もう無邪気に青年ヅラできなくなった私には今後このようなテキストを選ぶことはないでしょうが、それでも20代の私がこの詩を選んだことには自負心を感じています。それは一見、端正でさわやかな言葉の表現の中に、若者特有の不安や悩みが織り込まれていて、詩を読む多くの人の共感を呼び起こすように思えるからです。
詩を書く人にとって「憧れ」とは、自然や人の心が移りゆくさまを見事に言葉で捉えることかもしれません。そして、恋に悩む人は、あなたが想う人のほんの些細な一言やしぐさに一喜一憂しながら生きていることでしょう。また、将来に不安を抱く人には、「本当の仕事」とは何か、自分が何をやりたいのか思いを馳せていることでしょう。そういった今を生きる等身大の若者の姿がこれらの詩の中に描かれているのです。

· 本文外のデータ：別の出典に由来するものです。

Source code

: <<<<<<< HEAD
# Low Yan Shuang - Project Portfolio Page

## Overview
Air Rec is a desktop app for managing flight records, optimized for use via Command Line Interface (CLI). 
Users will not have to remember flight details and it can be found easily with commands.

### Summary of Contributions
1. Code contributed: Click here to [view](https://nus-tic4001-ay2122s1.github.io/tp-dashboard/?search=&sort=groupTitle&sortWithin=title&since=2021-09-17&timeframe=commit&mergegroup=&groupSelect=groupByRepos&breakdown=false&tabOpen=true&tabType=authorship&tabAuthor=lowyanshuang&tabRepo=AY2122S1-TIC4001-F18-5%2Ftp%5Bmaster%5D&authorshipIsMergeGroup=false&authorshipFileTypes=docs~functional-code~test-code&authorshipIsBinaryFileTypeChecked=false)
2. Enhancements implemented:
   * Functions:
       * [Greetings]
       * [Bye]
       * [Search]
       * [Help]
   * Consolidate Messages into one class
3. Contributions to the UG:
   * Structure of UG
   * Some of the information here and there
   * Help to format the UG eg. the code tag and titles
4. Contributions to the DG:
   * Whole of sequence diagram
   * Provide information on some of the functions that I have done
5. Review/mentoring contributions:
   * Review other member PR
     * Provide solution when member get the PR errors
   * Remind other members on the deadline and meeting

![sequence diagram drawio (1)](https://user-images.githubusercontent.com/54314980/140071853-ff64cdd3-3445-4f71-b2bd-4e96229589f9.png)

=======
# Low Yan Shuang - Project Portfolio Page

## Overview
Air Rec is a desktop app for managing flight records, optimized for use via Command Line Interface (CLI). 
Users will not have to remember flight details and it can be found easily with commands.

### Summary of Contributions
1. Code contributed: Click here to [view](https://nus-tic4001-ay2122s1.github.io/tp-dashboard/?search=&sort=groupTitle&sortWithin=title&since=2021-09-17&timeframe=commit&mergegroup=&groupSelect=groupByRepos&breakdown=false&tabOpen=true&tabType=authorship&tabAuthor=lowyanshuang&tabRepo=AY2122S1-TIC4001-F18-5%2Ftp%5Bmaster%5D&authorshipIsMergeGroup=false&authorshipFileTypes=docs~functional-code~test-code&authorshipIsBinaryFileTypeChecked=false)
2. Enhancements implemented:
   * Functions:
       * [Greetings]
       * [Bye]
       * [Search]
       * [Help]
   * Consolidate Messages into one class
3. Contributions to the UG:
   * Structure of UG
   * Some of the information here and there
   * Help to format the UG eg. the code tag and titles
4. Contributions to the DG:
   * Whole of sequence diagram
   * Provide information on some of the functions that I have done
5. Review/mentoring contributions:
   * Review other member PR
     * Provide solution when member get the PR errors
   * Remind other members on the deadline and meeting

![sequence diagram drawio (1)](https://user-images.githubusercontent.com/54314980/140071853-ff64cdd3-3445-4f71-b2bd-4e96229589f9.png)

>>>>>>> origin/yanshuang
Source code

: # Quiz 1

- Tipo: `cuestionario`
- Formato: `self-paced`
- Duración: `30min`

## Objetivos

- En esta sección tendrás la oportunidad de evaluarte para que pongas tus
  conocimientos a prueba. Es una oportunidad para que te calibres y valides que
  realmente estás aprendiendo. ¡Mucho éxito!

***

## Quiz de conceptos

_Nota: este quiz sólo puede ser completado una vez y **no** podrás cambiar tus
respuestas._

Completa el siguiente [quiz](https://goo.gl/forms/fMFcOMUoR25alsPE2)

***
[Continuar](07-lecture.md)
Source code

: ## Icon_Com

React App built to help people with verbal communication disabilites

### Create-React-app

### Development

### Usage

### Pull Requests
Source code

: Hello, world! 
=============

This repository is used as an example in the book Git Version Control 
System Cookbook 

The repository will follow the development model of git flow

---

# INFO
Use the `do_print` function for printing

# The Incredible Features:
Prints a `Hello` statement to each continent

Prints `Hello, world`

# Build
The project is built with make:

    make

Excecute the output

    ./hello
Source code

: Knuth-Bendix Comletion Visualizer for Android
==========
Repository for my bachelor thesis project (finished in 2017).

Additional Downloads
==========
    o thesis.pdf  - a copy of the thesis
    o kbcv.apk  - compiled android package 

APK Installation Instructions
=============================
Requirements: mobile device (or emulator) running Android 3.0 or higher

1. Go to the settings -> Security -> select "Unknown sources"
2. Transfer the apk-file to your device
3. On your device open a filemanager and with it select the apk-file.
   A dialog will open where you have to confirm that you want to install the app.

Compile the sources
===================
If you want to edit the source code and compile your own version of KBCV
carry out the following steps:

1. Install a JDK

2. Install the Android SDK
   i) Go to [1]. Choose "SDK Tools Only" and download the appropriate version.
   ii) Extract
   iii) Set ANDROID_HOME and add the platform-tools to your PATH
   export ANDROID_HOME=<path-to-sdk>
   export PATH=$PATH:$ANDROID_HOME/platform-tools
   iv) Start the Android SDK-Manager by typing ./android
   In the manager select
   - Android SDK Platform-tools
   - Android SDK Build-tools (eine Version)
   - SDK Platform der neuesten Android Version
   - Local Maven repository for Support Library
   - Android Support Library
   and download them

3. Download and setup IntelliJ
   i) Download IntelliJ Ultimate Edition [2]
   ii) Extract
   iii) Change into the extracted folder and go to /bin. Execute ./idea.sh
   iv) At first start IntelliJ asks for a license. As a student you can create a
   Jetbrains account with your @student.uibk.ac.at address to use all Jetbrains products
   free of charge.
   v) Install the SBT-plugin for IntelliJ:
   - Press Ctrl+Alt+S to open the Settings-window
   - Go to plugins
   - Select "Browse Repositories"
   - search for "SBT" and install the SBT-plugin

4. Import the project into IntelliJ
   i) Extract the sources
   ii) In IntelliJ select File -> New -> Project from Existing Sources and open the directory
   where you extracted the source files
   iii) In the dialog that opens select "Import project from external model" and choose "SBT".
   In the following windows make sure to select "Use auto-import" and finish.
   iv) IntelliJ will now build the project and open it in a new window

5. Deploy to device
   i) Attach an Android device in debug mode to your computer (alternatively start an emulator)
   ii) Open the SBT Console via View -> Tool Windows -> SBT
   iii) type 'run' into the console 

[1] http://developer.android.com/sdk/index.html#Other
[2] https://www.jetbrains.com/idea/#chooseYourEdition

ありきたりかもしれないけれど、誰もが心に持っている不安、若いからこそ共感できる詩の世界がここにあります。いまどきの大学生にはちょっと甘っちょろいかもしれません。でも若いからこそ、恥ずかしいほど純粋に自分の想いをぶつけられるものです。そうして、そういう恥ずかしいことを繰り返しながら、みんな歳を重ねていくんですよ!
楽想は比較的単純ですから、どなたが聞いても楽しめることと思います。幸い、これを機に楽譜も(自費)出版していただいたので、多くの方に歌い継いで欲しいと心から願っています。